Gracias a Agostina Longo por ponerle voz a este fragmento de "Su rostro en el tiempo". Fue hace unos años, pero en cada San Valentín Giuseppina y Vito vuelven a las playas de Sicilia.





"El día en que Giuseppina cumplía quince años el cielo estaba tan claro y despejado como cualquier otro día de agosto. Los vecinos habían salido a la calle para celebrar la fiesta de la Madonna. Aquella coincidencia en el calendario, a Giuseppina siempre la llevaba a creer que lo que todos festejaban era su propio cumpleaños. En la plaza de la Iglesia habían colocado las mesas donde se serviría la comida pagada por Don Caltanisetta y, en un rincón, un pequeño escenario de marionetas; vendedores de almendras y castañas venidos de otros pueblos hacían sonar sus silbatos rodeados por decenas de niños.
Después de la procesión, cuando terminó la misa y todos salieron a la calle, Giovanni y Nino se quedaron en la plaza con su padre, esperando que empezara la fiesta. Giuseppina y su abuela, en cambio, se alejaron y tomaron una calle empinada en dirección a la casa. Se cruzaron con una pareja de carabinieris, que miraron a Giuseppina con detenimiento. Sus quince años desbordaban su vestido con curvas y pliegues que a todos le llamaban la atención. Bellísima, la princesa pobre de la isla. Los carabinieris tampoco escaparon del hechizo.
-        Buen día, hermosa señorita – dijo uno.
-        Métanse en sus asuntos – gruñó la abuela.
Avanzaron unos pasos. A sus espaldas pudieron oír las primeras explosiones de los petardos que los niños arrojaban en honor a la Madonna. Giuseppina se detuvo, como si de esa forma pudiera oírlos mejor. La abuela, sobresaltada por el ruido y a punto de perder el equilibro, le pidió que siguiera andando.  
En la casa, Rosalía seguía acostada sin poder salir de la cama: obesa, sofocada, el pecho desnudo. Siempre con un niño en brazos. Al menos durante el último embarazo había recuperado la vida de sus senos, de los que ahora manaba una tibia leche que Peppino, su último hijo, se resistía a beber.

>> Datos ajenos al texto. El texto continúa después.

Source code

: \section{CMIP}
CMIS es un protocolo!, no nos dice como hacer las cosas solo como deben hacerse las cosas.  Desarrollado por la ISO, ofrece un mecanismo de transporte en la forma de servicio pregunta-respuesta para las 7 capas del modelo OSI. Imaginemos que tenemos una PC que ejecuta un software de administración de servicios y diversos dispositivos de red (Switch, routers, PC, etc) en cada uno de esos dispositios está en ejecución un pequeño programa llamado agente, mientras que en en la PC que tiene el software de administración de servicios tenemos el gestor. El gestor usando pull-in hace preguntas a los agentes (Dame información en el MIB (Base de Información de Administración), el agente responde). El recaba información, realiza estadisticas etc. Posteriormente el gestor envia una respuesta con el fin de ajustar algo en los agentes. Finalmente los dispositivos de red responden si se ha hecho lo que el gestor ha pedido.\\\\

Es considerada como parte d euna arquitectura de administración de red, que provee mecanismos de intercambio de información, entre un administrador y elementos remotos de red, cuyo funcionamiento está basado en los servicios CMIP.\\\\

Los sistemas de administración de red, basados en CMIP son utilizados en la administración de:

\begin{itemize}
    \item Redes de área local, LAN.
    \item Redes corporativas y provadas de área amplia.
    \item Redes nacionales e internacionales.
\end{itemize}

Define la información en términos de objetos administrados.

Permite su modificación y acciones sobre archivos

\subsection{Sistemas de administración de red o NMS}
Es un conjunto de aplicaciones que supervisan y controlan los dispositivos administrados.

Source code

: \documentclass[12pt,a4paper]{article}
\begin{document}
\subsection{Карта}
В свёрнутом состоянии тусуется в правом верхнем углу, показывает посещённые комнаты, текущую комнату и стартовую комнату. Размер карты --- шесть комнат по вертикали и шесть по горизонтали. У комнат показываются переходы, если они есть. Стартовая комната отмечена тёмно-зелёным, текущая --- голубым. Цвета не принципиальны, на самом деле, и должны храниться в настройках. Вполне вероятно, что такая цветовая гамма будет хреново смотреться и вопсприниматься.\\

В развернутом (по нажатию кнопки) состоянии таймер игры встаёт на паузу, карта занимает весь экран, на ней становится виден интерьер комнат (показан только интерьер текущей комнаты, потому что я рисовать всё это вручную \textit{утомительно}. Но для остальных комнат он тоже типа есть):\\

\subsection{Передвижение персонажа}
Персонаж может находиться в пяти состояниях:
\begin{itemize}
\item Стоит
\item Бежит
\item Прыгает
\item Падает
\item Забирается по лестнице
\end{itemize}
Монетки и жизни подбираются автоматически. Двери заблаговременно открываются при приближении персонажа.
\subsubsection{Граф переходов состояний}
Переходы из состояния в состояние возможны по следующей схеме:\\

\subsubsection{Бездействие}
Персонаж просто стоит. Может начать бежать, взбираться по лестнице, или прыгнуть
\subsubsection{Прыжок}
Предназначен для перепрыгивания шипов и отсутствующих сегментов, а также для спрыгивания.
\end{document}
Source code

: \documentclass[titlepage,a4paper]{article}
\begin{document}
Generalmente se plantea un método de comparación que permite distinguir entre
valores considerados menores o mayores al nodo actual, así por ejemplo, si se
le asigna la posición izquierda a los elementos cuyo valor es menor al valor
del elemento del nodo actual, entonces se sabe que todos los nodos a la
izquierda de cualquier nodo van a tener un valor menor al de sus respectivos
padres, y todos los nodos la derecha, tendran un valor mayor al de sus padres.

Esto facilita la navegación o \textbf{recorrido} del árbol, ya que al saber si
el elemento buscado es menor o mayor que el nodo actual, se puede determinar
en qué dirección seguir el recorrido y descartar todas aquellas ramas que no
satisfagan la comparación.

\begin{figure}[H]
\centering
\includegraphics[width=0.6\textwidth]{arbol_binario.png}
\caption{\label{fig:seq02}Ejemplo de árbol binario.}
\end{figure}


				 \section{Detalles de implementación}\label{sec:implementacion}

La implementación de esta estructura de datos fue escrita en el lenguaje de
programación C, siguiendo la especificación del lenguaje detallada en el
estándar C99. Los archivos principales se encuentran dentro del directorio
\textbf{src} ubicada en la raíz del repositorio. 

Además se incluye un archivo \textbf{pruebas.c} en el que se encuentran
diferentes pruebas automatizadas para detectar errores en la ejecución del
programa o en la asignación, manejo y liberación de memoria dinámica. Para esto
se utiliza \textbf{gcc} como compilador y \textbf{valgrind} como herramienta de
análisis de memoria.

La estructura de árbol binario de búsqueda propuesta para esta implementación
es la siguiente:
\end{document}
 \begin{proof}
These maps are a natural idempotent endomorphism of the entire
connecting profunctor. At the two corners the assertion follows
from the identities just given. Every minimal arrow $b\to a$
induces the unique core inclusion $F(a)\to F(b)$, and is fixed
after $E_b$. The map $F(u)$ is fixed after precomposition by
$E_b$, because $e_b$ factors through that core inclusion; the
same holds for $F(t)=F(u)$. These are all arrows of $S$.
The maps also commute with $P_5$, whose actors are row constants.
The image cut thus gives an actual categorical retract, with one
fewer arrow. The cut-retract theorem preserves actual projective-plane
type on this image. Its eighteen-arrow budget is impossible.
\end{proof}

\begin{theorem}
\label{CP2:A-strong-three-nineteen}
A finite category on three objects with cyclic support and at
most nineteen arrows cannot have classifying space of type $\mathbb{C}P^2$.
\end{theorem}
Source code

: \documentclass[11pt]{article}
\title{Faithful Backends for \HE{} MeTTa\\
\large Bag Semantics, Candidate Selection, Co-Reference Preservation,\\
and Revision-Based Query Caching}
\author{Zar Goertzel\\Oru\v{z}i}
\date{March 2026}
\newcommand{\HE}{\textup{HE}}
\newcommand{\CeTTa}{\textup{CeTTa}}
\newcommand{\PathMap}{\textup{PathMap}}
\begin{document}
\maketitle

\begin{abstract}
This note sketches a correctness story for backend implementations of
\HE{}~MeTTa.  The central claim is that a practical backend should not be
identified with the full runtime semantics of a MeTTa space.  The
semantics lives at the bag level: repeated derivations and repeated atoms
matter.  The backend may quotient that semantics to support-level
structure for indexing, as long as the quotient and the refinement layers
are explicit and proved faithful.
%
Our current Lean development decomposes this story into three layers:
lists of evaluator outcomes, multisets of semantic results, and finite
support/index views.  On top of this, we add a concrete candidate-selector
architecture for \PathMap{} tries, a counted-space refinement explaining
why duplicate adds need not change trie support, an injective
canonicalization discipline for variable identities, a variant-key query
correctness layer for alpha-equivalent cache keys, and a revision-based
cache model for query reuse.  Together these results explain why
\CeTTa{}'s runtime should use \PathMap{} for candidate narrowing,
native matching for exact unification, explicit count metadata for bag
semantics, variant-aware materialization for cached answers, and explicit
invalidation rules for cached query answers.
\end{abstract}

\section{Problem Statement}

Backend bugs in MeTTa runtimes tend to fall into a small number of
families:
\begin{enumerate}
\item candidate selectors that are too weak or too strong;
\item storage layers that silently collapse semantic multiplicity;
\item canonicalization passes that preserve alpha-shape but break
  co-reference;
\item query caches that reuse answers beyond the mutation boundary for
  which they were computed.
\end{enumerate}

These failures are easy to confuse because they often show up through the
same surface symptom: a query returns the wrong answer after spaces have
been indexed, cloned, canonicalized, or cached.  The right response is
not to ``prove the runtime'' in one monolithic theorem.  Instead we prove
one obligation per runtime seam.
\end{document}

Giuseppina y su abuela entraron a la habitación. Al verlas, Rosalía les preguntó:
­    -  ¿Había mucha gente?
­  -    Menos que el año pasado, pero todos se estaban divirtiendo– dijo Giuseppina.
­  -    Cuando no hay que trabajar todos están contentos– contestó la abuela.
Giuseppina se acercó a su madre, y mientras acariciaba la pequeña mano de su hermano pequeño, dijo:
­  -    ¿Come?  
­  -    Poco…
­  -   Nunca quiere comer. Ese niño será demasiado débil, morirá – dijo la abuela al salir del cuarto.
Giuseppina miraba a su madre en silencio.
­ -    ¿Qué te pasa, Pina?  
­  -   Nada.
­-     Estás triste, como amargada – dijo Rosalía, acariciando el rostro de su hija.
­  -   No es nada. Ya va a pasar – dijo Giuseppina, sabiendo que esa tristeza la acompañaría para siempre.  
Fue a la cocina. Su abuela, con la ropa negra manchada de harina, sostenía una bola de masa que daría cientos de macarrones. Giuseppina la vio cortar la masa en cinco partes y luego cortarlas en trozos aún más pequeños. Después su abuela tomó una de las varillas secas que Vito había recogido en la montaña y la untó con aceite, colocó un trozo de masa sobre la varilla y comenzó a amasar. Con los ojos en blanco, parecía estar en trance: sus manos se movían hacia adelante y hacia atrás hasta que la masa se convertía en un cilindro de diez centímetros, que retiraba con la punta de los dedos y extendía sobre una cesta de mimbre cubierta con un paño. Giuseppina la observó repetir el mismo proceso una, dos, tres veces. Hasta que al fin, aburrida, encendió el fuego y se encargó de preparar la salsa.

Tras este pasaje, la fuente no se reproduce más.